START EXTRACTED DATA

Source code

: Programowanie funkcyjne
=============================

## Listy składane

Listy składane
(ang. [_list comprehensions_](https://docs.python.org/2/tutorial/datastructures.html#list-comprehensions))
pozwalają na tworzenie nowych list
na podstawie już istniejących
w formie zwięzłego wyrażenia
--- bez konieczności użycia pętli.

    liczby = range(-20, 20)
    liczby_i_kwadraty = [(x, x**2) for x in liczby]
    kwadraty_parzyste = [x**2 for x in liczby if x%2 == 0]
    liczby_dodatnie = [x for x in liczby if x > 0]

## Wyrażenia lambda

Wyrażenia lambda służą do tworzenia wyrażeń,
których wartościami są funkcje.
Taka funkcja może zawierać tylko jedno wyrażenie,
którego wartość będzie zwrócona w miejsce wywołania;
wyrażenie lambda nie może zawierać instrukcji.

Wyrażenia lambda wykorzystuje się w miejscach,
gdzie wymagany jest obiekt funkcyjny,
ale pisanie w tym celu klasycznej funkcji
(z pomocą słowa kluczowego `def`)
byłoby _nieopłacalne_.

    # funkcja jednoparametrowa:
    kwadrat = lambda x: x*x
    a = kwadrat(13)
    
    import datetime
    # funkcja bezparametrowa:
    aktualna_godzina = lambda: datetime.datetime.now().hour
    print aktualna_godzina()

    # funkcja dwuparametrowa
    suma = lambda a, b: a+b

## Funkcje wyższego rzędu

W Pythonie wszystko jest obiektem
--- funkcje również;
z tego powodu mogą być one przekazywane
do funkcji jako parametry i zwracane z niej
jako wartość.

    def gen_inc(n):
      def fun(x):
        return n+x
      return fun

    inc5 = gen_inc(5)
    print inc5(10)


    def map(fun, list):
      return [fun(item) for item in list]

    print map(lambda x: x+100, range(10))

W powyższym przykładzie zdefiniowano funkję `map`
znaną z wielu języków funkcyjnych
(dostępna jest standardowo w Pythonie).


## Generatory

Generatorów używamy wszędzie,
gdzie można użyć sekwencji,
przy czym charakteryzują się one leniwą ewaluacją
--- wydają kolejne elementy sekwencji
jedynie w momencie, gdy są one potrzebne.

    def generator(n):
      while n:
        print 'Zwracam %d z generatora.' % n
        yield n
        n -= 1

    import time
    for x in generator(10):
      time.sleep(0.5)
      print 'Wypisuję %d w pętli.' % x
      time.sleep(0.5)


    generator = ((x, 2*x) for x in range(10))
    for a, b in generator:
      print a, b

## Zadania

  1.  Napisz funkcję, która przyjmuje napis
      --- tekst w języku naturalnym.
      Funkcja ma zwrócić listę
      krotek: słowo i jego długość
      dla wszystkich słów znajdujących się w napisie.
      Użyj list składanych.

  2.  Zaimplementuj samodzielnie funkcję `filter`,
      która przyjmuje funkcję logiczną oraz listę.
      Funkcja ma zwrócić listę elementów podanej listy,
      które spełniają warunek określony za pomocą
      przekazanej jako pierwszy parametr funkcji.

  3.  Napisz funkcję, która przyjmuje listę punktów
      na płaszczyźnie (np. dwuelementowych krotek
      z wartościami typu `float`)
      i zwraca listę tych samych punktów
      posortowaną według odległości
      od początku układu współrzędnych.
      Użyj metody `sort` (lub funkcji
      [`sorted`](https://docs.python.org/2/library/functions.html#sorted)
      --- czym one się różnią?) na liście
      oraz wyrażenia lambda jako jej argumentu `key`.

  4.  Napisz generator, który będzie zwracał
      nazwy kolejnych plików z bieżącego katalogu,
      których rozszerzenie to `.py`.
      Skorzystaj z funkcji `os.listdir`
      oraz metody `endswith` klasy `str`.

END EXTRACTED DATA

ACTION ITEM | Reproduce exactly the lines from the one with "znaną z wielu języków funkcyjnych" through the end of the entries above, both ends included.

EXERCISE SOLUTION |
znaną z wielu języków funkcyjnych
(dostępna jest standardowo w Pythonie).


## Generatory

Generatorów używamy wszędzie,
gdzie można użyć sekwencji,
przy czym charakteryzują się one leniwą ewaluacją
--- wydają kolejne elementy sekwencji
jedynie w momencie, gdy są one potrzebne.

    def generator(n):
      while n:
        print 'Zwracam %d z generatora.' % n
        yield n
        n -= 1

    import time
    for x in generator(10):
      time.sleep(0.5)
      print 'Wypisuję %d w pętli.' % x
      time.sleep(0.5)


    generator = ((x, 2*x) for x in range(10))
    for a, b in generator:
      print a, b

## Zadania

  1.  Napisz funkcję, która przyjmuje napis
      --- tekst w języku naturalnym.
      Funkcja ma zwrócić listę
      krotek: słowo i jego długość
      dla wszystkich słów znajdujących się w napisie.
      Użyj list składanych.

  2.  Zaimplementuj samodzielnie funkcję `filter`,
      która przyjmuje funkcję logiczną oraz listę.
      Funkcja ma zwrócić listę elementów podanej listy,
      które spełniają warunek określony za pomocą
      przekazanej jako pierwszy parametr funkcji.

  3.  Napisz funkcję, która przyjmuje listę punktów
      na płaszczyźnie (np. dwuelementowych krotek
      z wartościami typu `float`)
      i zwraca listę tych samych punktów
      posortowaną według odległości
      od początku układu współrzędnych.
      Użyj metody `sort` (lub funkcji
      [`sorted`](https://docs.python.org/2/library/functions.html#sorted)
      --- czym one się różnią?) na liście
      oraz wyrażenia lambda jako jej argumentu `key`.

  4.  Napisz generator, który będzie zwracał
      nazwy kolejnych plików z bieżącego katalogu,
      których rozszerzenie to `.py`.
      Skorzystaj z funkcji `os.listdir`
      oraz metody `endswith` klasy `str`.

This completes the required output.